PN04/37: NOVEMBER SPACE DIGEST
This release contains a summary of some significant astronomical and space events that will be taking place during November. It has been written in order to assist the media in planning and researching future stories related to space science and astronomy, particularly those with UK involvement. It is not intended to be fully comprehensive. Dates and times may be subject to change.
2 NOVEMBER: CAN WE WAIT A DECADE TO EXPLORE MARS?
A meeting to present "Beagle 2 evolution - The New Beagle 2 Programme" will take place at the Geological Society, Burlington House, Piccadilly, London, on Tuesday, 2 November, starting at 2 pm.
Over the last few months, as part of a study of ESA's ExoMars rover mission, the original Beagle 2 team has evaluated "Beagle 2 Evolution", a mission scenario that shows the UK can be ready to fly a science package on a lander demonstrator on a shorter timescale than currently envisaged by the agency's Aurora programme.
"The alternative is to fly a stand alone lander demonstrator sooner so that the outcome can feed into ExoMars, extend our knowledge of various regions of the red planet and lead to a sample return mission in a timely fashion. Such a demonstrator can, and must, carry a science package which addresses key questions about life on Mars and achieves the original goals of Beagle 2." (Prof. Colin Pillinger, Open University)
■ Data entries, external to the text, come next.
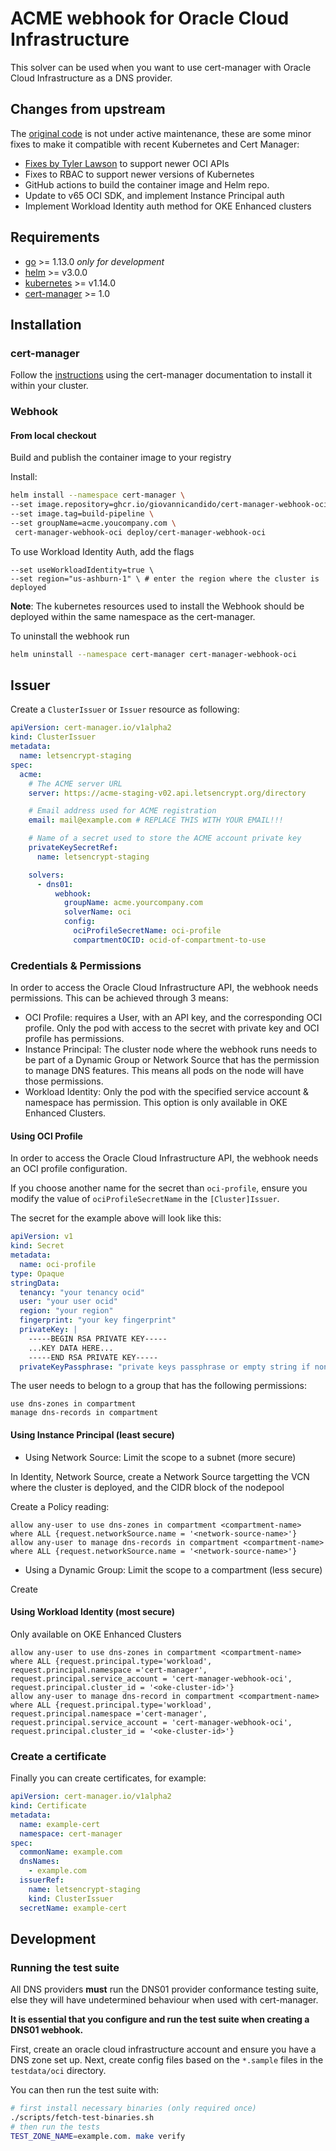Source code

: # ACME webhook for Oracle Cloud Infrastructure

This solver can be used when you want to use cert-manager with Oracle Cloud Infrastructure as a DNS provider.

## Changes from upstream

The [original code](https://gitlab.com/dn13/cert-manager-webhook-oci) is not under active maintenance, these are some minor fixes to make it compatible with recent Kubernetes and Cert Manager:

* [Fixes by Tyler Lawson](https://gitlab.com/lawsontyler/cert-manager-webhook-oci) to support newer OCI APIs
* Fixes to RBAC to support newer versions of Kubernetes
* GitHub actions to build the container image and Helm repo.
* Update to v65 OCI SDK, and implement Instance Principal auth
* Implement Workload Identity auth method for OKE Enhanced clusters

## Requirements

- [go](https://golang.org/) >= 1.13.0 *only for development*
- [helm](https://helm.sh/) >= v3.0.0
- [kubernetes](https://kubernetes.io/) >= v1.14.0
- [cert-manager](https://cert-manager.io/) >= 1.0

## Installation

### cert-manager

Follow the [instructions](https://cert-manager.io/docs/installation/) using the cert-manager documentation to install it within your cluster.

### Webhook

<!-- #### Using Public Helm Chart

```bash
helm repo add cert-manager-webhook-oci https://streamnsight.github.io/cert-manager-webhook-oci
helm install --namespace cert-manager cert-manager-webhook-oci cert-manager-webhook-oci/cert-manager-webhook-oci
``` -->

#### From local checkout

Build and publish the container image to your registry

Install:

```bash
helm install --namespace cert-manager \
--set image.repository=ghcr.io/giovannicandido/cert-manager-webhook-oci \
--set image.tag=build-pipeline \
--set groupName=acme.youcompany.com \
 cert-manager-webhook-oci deploy/cert-manager-webhook-oci
```

To use Workload Identity Auth, add the flags

```
--set useWorkloadIdentity=true \  
--set region="us-ashburn-1" \ # enter the region where the cluster is deployed
```

**Note**: The kubernetes resources used to install the Webhook should be deployed within the same namespace as the cert-manager.

To uninstall the webhook run
```bash
helm uninstall --namespace cert-manager cert-manager-webhook-oci
```

## Issuer

Create a `ClusterIssuer` or `Issuer` resource as following:
```yaml
apiVersion: cert-manager.io/v1alpha2
kind: ClusterIssuer
metadata:
  name: letsencrypt-staging
spec:
  acme:
    # The ACME server URL
    server: https://acme-staging-v02.api.letsencrypt.org/directory

    # Email address used for ACME registration
    email: mail@example.com # REPLACE THIS WITH YOUR EMAIL!!!

    # Name of a secret used to store the ACME account private key
    privateKeySecretRef:
      name: letsencrypt-staging

    solvers:
      - dns01:
          webhook:
            groupName: acme.yourcompany.com
            solverName: oci
            config:
              ociProfileSecretName: oci-profile
              compartmentOCID: ocid-of-compartment-to-use
```

### Credentials & Permissions

In order to access the Oracle Cloud Infrastructure API, the webhook needs permissions. This can be achieved through 3 means:

- OCI Profile: requires a User, with an API key, and the corresponding OCI profile. Only the pod with access to the secret with private key and OCI profile has permissions.
- Instance Principal: The cluster node where the webhook runs needs to be part of a Dynamic Group or Network Source that has the permission to manage DNS features. This means all pods on the node will have those permissions. 
- Workload Identity: Only the pod with the specified service account & namespace has permission. This option is only available in OKE Enhanced Clusters.

#### Using OCI Profile

In order to access the Oracle Cloud Infrastructure API, the webhook needs an OCI profile configuration.

If you choose another name for the secret than `oci-profile`, ensure you modify the value of `ociProfileSecretName` in the `[Cluster]Issuer`.

The secret for the example above will look like this:
```yaml
apiVersion: v1
kind: Secret
metadata:
  name: oci-profile
type: Opaque
stringData:
  tenancy: "your tenancy ocid"
  user: "your user ocid"
  region: "your region"
  fingerprint: "your key fingerprint"
  privateKey: |
    -----BEGIN RSA PRIVATE KEY-----
    ...KEY DATA HERE...
    -----END RSA PRIVATE KEY-----
  privateKeyPassphrase: "private keys passphrase or empty string if none"
```

The user needs to belogn to a group that has the following permissions:

```
use dns-zones in compartment
manage dns-records in compartment
```

#### Using Instance Principal (least secure)

- Using Network Source: Limit the scope to a subnet (more secure)

In Identity, Network Source, create a Network Source targetting the VCN where the cluster is deployed, and the CIDR block of the nodepool

Create a Policy reading:

```
allow any-user to use dns-zones in compartment <compartment-name> where ALL {request.networkSource.name = '<network-source-name>'}
allow any-user to manage dns-records in compartment <compartment-name> where ALL {request.networkSource.name = '<network-source-name>'}
```

- Using a Dynamic Group: Limit the scope to a compartment (less secure)

Create 

#### Using Workload Identity (most secure)

Only available on OKE Enhanced Clusters

```
allow any-user to use dns-zones in compartment <compartment-name> where ALL {request.principal.type='workload', request.principal.namespace ='cert-manager', request.principal.service_account = 'cert-manager-webhook-oci', request.principal.cluster_id = '<oke-cluster-id>'}
allow any-user to manage dns-record in compartment <compartment-name> where ALL {request.principal.type='workload', request.principal.namespace ='cert-manager', request.principal.service_account = 'cert-manager-webhook-oci', request.principal.cluster_id = '<oke-cluster-id>'}
```

### Create a certificate

Finally you can create certificates, for example:

```yaml
apiVersion: cert-manager.io/v1alpha2
kind: Certificate
metadata:
  name: example-cert
  namespace: cert-manager
spec:
  commonName: example.com
  dnsNames:
    - example.com
  issuerRef:
    name: letsencrypt-staging
    kind: ClusterIssuer
  secretName: example-cert
```

## Development

### Running the test suite

All DNS providers **must** run the DNS01 provider conformance testing suite,
else they will have undetermined behaviour when used with cert-manager.

**It is essential that you configure and run the test suite when creating a
DNS01 webhook.**

First, create an oracle cloud infrastructure account and ensure you have a DNS zone set up.
Next, create config files based on the `*.sample` files in the `testdata/oci` directory.

You can then run the test suite with:

```bash
# first install necessary binaries (only required once)
./scripts/fetch-test-binaries.sh
# then run the tests
TEST_ZONE_NAME=example.com. make verify
```


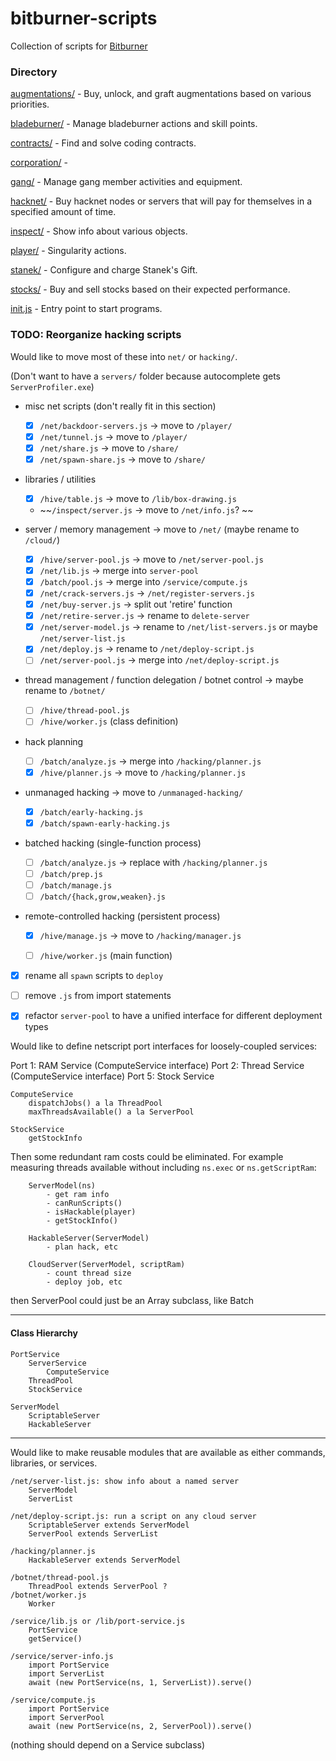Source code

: # bitburner-scripts

Collection of scripts for [Bitburner](https://danielyxie.github.io/bitburner/)

### Directory

[augmentations/](augmentations/) -  Buy, unlock, and graft augmentations based on various priorities.

[bladeburner/](bladeburner/) - Manage bladeburner actions and skill points.

[contracts/](contracts/) - Find and solve coding contracts.

[corporation/](corporation/) - 

[gang/](gang/) - Manage gang member activities and equipment.

[hacknet/](hacknet/) - Buy hacknet nodes or servers that will pay for themselves in a specified amount of time.

[inspect/](inspect/) - Show info about various objects.

[player/](player/) - Singularity actions.

[stanek/](stanek/) - Configure and charge Stanek's Gift.

[stocks/](stocks/) - Buy and sell stocks based on their expected performance.

[init.js](init.js) - Entry point to start programs.


### TODO: Reorganize hacking scripts

Would like to move most of these into `net/` or `hacking/`.

(Don't want to have a `servers/` folder because autocomplete gets `ServerProfiler.exe`)

- misc net scripts (don't really fit in this section)  
    - [x] `/net/backdoor-servers.js` -> move to `/player/`  
    - [x] `/net/tunnel.js` -> move to `/player/`  
    - [x] `/net/share.js` -> move to `/share/`  
    - [x] `/net/spawn-share.js` -> move to `/share/`  

- libraries / utilities  
    - [x] `/hive/table.js` -> move to `/lib/box-drawing.js`  
    - ~~`/inspect/server.js` -> move to `/net/info.js`?  ~~

- server / memory management -> move to `/net/` (maybe rename to `/cloud/`)  
    - [x] `/hive/server-pool.js` -> move to `/net/server-pool.js`  
    - [x] `/net/lib.js` -> merge into `server-pool`  
    - [x] `/batch/pool.js` -> merge into `/service/compute.js`
    - [x] `/net/crack-servers.js` -> `/net/register-servers.js`  
    - [x] `/net/buy-server.js` -> split out 'retire' function  
    - [x] `/net/retire-server.js` -> rename to `delete-server`
    - [x] `/net/server-model.js` -> rename to `/net/list-servers.js` or maybe `/net/server-list.js`
    - [x] `/net/deploy.js` -> rename to `/net/deploy-script.js`
    - [ ] `/net/server-pool.js` -> merge into `/net/deploy-script.js`

- thread management / function delegation / botnet control -> maybe rename to `/botnet/`  
    - [ ] `/hive/thread-pool.js`  
    - [ ] `/hive/worker.js` (class definition)  

- hack planning  
    - [ ] `/batch/analyze.js` -> merge into `/hacking/planner.js`
    - [x] `/hive/planner.js` -> move to `/hacking/planner.js`

- unmanaged hacking -> move to `/unmanaged-hacking/`
    - [x] `/batch/early-hacking.js`  
    - [x] `/batch/spawn-early-hacking.js`  

- batched hacking (single-function process)
    - [ ] `/batch/analyze.js` -> replace with `/hacking/planner.js`
    - [ ] `/batch/prep.js`  
    - [ ] `/batch/manage.js`  
    - [ ] `/batch/{hack,grow,weaken}.js`  

- remote-controlled hacking (persistent process)
    - [x] `/hive/manage.js` -> move to `/hacking/manager.js`
    - [ ] `/hive/worker.js` (main function)  


- [x] rename all `spawn` scripts to `deploy`

- [ ] remove `.js` from import statements

- [x] refactor `server-pool` to have a unified interface for different deployment types




Would like to define netscript port interfaces for loosely-coupled services:


Port 1: RAM Service (ComputeService interface)
Port 2: Thread Service (ComputeService interface)
Port 5: Stock Service

```
ComputeService
    dispatchJobs() a la ThreadPool
    maxThreadsAvailable() a la ServerPool

StockService
    getStockInfo
```

Then some redundant ram costs could be eliminated. For example measuring threads available without including `ns.exec` or `ns.getScriptRam`:

```
    ServerModel(ns)
        - get ram info
        - canRunScripts()
        - isHackable(player)
        - getStockInfo()

    HackableServer(ServerModel)
        - plan hack, etc

    CloudServer(ServerModel, scriptRam)
        - count thread size
        - deploy job, etc

```
then ServerPool could just be an Array subclass, like Batch


---


#### Class Hierarchy

```
PortService
    ServerService
        ComputeService
    ThreadPool
    StockService

ServerModel
    ScriptableServer
    HackableServer
```

---

Would like to make reusable modules that are available as either commands, libraries, or services.

```
/net/server-list.js: show info about a named server
    ServerModel
    ServerList

/net/deploy-script.js: run a script on any cloud server
    ScriptableServer extends ServerModel
    ServerPool extends ServerList

/hacking/planner.js
    HackableServer extends ServerModel

/botnet/thread-pool.js
    ThreadPool extends ServerPool ?
/botnet/worker.js
    Worker

/service/lib.js or /lib/port-service.js
    PortService
    getService()

/service/server-info.js
    import PortService
    import ServerList
    await (new PortService(ns, 1, ServerList)).serve()

/service/compute.js
    import PortService
    import ServerPool
    await (new PortService(ns, 2, ServerPool)).serve()
```

(nothing should depend on a Service subclass)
14.00 Introduction14.10 A dedicated small landing mission14.30 The science case for landing and a straw man payload15.00 An evolved Beagle 2 class lander15.30 Entry descent and landing considerations16.00 Mission scenarios, 2009 onwards
8 NOVEMBER: LAUNCH OF SWIFT
NASA's Swift mission to study the explosive phenomena known as gamma ray bursts is currently scheduled for launch from Cape Canaveral in Florida on 8 November.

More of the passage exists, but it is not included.